Vacaciones, descanso y reflexión

Con el inicio de las vacaciones y el final del período escolar, hago un repaso de lo que ha sido el año de mis hijos y por consecuencia, o como punto de partida, no puedo dejar de evaluarme como madre.

Realmente, ser madre es algo que va más allá de lo que se pueda explicar. Creo que ese amor se siente y se vive. Es incondicional, ilimitado y seguro. La base fundamental para formar la personalidad de los hijos.

Pero, ¿cómo logramos trasmitirles esa seguridad a nuestros hijos? Seguridad en ellos. Porque claro, mientras son pequeños, podemos ejercer la protección necesaria para que “no les pase nada”, para que no se sientan mal, pero cuando crecen, ¿cómo hacemos?

Dicen, que para dar seguridad hay que estar. Los hijos necesitan saber que su madre está. Sin más. Necesitan comprobar que la presencia es física y real. Saber que estoy ahí, aunque no me llamen.

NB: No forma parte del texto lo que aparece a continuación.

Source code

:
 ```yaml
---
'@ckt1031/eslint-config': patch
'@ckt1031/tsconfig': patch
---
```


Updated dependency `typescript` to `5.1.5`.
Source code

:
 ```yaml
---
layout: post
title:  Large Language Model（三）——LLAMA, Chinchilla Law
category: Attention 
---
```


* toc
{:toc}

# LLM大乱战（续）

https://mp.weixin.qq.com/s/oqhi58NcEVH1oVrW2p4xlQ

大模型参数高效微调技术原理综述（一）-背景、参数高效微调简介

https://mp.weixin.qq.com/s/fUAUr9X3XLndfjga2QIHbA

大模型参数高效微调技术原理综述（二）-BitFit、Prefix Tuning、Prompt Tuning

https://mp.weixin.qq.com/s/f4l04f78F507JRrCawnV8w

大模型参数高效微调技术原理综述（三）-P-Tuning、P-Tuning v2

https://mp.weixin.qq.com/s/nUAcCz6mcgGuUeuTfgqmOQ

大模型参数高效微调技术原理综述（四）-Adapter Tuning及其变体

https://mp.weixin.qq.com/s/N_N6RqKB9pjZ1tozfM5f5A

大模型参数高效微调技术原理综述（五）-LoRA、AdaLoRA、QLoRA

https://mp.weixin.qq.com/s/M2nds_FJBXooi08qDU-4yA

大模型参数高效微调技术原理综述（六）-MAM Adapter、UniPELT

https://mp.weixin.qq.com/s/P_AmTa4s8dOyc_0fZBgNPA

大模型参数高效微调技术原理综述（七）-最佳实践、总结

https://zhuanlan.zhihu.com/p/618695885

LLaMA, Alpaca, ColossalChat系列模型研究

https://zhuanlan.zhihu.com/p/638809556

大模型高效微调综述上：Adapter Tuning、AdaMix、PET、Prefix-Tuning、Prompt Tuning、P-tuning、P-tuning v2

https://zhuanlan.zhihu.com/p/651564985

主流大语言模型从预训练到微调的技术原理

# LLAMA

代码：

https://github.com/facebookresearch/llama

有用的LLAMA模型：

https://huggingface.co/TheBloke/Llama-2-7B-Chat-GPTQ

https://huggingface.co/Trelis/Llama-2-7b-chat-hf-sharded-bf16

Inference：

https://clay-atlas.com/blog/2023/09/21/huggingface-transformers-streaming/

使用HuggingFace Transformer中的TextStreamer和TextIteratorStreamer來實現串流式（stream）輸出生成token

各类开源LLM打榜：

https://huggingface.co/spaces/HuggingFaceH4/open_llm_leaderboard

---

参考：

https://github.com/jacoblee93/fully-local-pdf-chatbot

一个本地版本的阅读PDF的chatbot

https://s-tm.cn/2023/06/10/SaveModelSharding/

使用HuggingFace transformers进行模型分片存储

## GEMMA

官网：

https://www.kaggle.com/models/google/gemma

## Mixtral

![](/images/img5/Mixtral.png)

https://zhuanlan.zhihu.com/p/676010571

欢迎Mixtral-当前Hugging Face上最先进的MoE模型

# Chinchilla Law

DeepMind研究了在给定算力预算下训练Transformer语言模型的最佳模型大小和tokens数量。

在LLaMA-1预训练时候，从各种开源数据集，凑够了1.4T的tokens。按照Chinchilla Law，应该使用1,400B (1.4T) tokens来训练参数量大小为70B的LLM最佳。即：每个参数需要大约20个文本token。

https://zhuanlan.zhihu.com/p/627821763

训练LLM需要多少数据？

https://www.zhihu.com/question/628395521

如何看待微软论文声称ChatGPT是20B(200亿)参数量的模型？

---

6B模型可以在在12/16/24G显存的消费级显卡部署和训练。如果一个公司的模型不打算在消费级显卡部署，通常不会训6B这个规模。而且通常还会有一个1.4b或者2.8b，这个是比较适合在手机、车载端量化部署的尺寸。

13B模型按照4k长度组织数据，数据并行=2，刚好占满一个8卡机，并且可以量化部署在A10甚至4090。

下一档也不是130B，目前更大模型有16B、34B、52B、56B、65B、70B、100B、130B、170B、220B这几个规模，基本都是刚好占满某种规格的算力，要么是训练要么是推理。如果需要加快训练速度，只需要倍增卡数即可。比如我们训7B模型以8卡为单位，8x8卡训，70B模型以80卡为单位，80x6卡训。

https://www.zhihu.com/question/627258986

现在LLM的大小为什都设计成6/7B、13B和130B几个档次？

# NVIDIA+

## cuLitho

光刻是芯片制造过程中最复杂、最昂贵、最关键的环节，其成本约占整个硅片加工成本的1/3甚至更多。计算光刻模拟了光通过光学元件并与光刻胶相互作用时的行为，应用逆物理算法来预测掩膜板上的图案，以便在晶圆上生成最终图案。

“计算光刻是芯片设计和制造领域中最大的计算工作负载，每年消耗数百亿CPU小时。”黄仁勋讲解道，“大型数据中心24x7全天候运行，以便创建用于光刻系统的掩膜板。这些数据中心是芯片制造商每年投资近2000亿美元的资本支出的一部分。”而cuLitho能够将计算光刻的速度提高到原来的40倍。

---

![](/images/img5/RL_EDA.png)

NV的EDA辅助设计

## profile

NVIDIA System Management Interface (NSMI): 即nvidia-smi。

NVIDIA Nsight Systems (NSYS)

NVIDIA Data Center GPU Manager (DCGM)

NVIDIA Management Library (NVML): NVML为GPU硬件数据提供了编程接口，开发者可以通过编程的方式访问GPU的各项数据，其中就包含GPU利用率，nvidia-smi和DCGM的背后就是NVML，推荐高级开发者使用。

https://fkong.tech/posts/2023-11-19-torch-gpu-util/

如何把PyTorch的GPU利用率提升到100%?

Aquí, surge la conocida paradoja de calidad vs. cantidad. Sí, estoy de acuerdo, los hijos necesitan tiempo de calidad, pero para lograrlo, tiene que haber cantidad. Sólo practicando se consiguen las cosas, y la comunicación con los hijos, que al fin y al cabo evoluciona constantemente, precisa de esta práctica.

Esa es la manera en que ellos sienten nuestra incondicionalidad, pero ¿cómo se alcanza esto con el ritmo de vida que llevamos?

Bueno, quizá, las vacaciones sean el momento perfecto para bajar el ritmo y tener tiempo justamente para esto. Para sentarnos a su lado y esperar a ver qué nos proponen ellos. Seguramente, si dejamos de oír lo que nos piden y empezamos a escuchar lo que nos cuentan, logremos entender cuáles son sus necesidades reales y divertirnos junto a ellos.

¡Felices vacaciones a todos! Volvemos el 5 de septiembre.